Lives Lived and Lives Lost - Portsmouth and the Great War

REGINALD ALFRED LAWS
 
The Laws family had been established in Portsmouth for at least three generations by the outbreak of the Great War, but there were also several periods spent elsewhere.
 
George Laws, the grandfather of Reginald Alfred, was a cook working in the Dockyard in 1871. He was living at 15 York Street with his wife Elizabeth with whom he had 6 children, the third of which was Henry David, the father of Reginald Alfred.
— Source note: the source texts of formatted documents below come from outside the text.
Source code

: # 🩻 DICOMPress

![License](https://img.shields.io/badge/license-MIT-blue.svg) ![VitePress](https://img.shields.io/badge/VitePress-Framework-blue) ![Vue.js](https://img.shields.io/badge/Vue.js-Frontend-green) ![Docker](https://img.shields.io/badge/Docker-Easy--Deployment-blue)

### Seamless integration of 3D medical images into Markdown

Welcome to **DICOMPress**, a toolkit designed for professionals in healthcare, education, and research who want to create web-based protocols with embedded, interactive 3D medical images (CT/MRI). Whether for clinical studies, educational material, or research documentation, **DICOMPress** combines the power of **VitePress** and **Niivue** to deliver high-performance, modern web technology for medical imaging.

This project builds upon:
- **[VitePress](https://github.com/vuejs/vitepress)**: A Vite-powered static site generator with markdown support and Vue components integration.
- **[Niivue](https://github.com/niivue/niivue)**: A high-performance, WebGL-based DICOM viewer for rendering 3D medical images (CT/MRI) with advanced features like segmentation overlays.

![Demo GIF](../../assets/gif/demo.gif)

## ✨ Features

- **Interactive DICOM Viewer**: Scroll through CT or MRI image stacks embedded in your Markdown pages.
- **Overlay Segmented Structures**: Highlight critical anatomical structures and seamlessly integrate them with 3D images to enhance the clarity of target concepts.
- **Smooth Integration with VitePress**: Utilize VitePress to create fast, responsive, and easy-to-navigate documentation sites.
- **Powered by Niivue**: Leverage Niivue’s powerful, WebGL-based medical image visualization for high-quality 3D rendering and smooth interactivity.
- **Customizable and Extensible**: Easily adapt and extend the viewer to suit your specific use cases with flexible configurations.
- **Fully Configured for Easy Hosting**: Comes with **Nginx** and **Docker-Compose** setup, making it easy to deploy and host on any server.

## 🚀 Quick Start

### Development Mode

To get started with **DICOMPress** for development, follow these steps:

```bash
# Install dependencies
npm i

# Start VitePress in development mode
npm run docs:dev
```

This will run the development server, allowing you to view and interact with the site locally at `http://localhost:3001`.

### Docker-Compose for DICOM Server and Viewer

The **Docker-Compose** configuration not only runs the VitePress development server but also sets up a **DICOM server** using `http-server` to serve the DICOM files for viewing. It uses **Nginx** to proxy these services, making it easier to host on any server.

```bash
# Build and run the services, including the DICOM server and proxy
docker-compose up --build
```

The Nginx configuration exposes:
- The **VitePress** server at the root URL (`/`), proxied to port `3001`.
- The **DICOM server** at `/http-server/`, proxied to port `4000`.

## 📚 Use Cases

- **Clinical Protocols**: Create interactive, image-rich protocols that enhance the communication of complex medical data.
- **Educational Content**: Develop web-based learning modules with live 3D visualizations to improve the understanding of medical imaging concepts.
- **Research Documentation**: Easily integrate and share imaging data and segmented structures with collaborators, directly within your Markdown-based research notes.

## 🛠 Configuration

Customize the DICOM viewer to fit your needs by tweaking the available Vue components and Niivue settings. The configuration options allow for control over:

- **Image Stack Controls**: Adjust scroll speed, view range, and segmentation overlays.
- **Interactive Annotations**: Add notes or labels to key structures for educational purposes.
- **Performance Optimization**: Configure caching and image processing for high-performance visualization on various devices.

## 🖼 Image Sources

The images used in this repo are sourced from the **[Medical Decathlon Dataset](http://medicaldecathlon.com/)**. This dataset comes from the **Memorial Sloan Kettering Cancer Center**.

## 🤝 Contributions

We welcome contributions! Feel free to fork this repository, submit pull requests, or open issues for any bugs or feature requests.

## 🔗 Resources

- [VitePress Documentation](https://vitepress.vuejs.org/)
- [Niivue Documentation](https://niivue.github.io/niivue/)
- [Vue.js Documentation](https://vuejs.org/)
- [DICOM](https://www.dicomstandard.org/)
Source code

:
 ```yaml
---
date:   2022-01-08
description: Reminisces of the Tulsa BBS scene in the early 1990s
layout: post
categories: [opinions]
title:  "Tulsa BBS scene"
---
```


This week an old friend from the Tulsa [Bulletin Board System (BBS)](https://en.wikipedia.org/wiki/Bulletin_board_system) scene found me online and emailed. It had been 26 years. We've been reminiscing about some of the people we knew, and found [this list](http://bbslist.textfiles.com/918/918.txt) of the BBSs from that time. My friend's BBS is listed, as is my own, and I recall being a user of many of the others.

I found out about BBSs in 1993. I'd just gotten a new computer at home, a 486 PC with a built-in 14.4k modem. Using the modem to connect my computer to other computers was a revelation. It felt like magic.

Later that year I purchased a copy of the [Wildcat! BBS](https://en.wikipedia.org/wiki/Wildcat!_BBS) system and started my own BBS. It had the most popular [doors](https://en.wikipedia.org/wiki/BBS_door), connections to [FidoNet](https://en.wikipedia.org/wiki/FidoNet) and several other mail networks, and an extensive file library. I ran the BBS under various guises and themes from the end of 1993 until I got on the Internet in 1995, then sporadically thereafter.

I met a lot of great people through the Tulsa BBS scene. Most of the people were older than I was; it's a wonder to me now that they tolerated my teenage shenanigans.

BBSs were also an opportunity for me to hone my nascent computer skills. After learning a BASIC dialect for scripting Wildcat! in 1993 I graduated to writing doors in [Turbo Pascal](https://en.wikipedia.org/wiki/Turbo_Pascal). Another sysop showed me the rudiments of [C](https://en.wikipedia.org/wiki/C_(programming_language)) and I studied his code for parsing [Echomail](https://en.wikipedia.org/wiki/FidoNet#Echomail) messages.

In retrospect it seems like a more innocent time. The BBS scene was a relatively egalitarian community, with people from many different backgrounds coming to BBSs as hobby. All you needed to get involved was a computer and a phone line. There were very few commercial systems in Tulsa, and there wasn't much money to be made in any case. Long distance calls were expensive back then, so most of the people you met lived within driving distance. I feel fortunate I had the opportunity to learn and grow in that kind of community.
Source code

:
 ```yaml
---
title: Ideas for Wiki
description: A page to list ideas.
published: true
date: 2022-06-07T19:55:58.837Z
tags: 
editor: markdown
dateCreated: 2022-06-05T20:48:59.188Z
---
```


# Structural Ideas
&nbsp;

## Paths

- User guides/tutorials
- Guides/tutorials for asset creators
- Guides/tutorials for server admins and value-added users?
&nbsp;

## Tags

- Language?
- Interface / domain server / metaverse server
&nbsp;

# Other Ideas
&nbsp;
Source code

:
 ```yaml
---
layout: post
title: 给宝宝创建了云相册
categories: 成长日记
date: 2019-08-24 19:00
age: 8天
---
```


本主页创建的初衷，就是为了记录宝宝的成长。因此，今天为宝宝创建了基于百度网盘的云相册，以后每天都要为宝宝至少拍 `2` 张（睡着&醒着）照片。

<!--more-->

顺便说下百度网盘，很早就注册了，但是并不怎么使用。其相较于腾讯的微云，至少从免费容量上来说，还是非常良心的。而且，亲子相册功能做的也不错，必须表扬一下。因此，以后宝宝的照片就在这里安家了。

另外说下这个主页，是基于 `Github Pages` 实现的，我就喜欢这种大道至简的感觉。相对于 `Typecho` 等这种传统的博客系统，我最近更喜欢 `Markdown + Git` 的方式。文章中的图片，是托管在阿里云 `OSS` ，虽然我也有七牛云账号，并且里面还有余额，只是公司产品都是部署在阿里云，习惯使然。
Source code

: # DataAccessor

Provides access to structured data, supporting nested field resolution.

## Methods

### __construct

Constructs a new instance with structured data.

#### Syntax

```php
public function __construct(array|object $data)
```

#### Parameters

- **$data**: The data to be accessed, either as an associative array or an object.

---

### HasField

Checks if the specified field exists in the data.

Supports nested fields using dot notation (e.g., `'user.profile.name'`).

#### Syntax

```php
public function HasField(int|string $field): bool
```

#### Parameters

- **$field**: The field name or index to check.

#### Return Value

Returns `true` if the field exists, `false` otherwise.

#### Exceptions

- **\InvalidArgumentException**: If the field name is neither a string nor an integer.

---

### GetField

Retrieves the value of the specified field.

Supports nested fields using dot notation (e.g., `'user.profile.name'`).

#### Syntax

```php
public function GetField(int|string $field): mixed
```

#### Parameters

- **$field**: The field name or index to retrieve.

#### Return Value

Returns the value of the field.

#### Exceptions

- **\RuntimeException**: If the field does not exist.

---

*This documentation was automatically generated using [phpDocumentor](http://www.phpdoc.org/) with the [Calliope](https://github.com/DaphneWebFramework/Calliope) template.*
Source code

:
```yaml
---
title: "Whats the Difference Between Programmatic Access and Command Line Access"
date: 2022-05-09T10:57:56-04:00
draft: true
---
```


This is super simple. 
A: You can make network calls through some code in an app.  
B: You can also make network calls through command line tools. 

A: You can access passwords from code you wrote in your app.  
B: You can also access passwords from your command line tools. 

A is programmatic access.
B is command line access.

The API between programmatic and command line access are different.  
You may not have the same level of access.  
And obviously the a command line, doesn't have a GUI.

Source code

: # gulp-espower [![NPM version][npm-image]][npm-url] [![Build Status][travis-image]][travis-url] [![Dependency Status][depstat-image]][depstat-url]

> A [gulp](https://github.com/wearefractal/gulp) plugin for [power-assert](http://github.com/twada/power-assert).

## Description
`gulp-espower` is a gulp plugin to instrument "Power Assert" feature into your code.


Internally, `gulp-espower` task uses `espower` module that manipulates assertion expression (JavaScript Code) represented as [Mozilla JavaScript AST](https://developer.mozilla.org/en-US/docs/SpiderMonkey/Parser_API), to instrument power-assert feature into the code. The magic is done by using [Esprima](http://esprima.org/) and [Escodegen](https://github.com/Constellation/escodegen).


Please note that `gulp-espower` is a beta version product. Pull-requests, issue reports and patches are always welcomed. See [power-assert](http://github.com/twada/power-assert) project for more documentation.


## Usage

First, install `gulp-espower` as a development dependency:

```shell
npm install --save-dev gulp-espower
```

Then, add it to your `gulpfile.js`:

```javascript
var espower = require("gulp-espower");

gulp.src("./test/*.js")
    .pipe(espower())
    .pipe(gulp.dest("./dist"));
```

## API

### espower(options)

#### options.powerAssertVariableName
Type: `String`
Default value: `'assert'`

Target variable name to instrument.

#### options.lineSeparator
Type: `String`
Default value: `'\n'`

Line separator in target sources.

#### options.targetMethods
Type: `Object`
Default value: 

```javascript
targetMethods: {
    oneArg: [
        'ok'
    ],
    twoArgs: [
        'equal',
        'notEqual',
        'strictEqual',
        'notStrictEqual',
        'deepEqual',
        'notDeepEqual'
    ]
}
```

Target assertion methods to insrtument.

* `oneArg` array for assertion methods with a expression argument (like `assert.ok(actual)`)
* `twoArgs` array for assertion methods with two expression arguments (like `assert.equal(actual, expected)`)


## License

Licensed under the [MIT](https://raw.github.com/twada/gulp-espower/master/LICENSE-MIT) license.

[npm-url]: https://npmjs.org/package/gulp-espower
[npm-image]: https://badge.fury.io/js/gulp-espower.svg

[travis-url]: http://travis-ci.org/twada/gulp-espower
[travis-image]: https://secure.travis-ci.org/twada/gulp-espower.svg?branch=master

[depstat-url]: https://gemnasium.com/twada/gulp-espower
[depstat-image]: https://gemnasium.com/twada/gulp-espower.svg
Henry was a blacksmith's apprentice.
 
At the 1891 Census Henry David Laws, then a qualified Blacksmith, was living in Newcastle with his new wife Alice Louisa. Their first child Harry was born in Newcastle but by the time their second child Reginald Alfred was born in 1894 the family was back in Portsmouth. For the 1901 Census they were living at 51 Lawson Road, Southsea but in 1911 they were on their travels again, this time in Manchester.
 
Reginald Alfred probably left home before the outbreak of the Great War in order to join the Royal Navy. By the end of 1914 he was a Ship's Steward's Assistant on board HMS Formidable. On 31st December Formidable was taking part in gunnery exercises off Portland when she was hit by a torpedo. At first it was thought she could be saved but a second torpedo sank her at 4.45. Many of her crew were rescued but 35 officers and 512 men, including Reginald Alfred Laws, were lost.
 
FURTHER INFORMATION
 
The Commonwealth War Graves Commission lists Ship's Steward Assistant Reginald Alfred Laws, Royal Navy (6882), HMS Formidable, died on 01/01/1915, aged 21 years. He has no known grave and is remembered on the Chatham Naval Memorial (Panel 12).
 
Reginald Laws is also remembered on the St. Alban's Church WW1 memorial and the Cenotaph but his name is missing from the National Roll.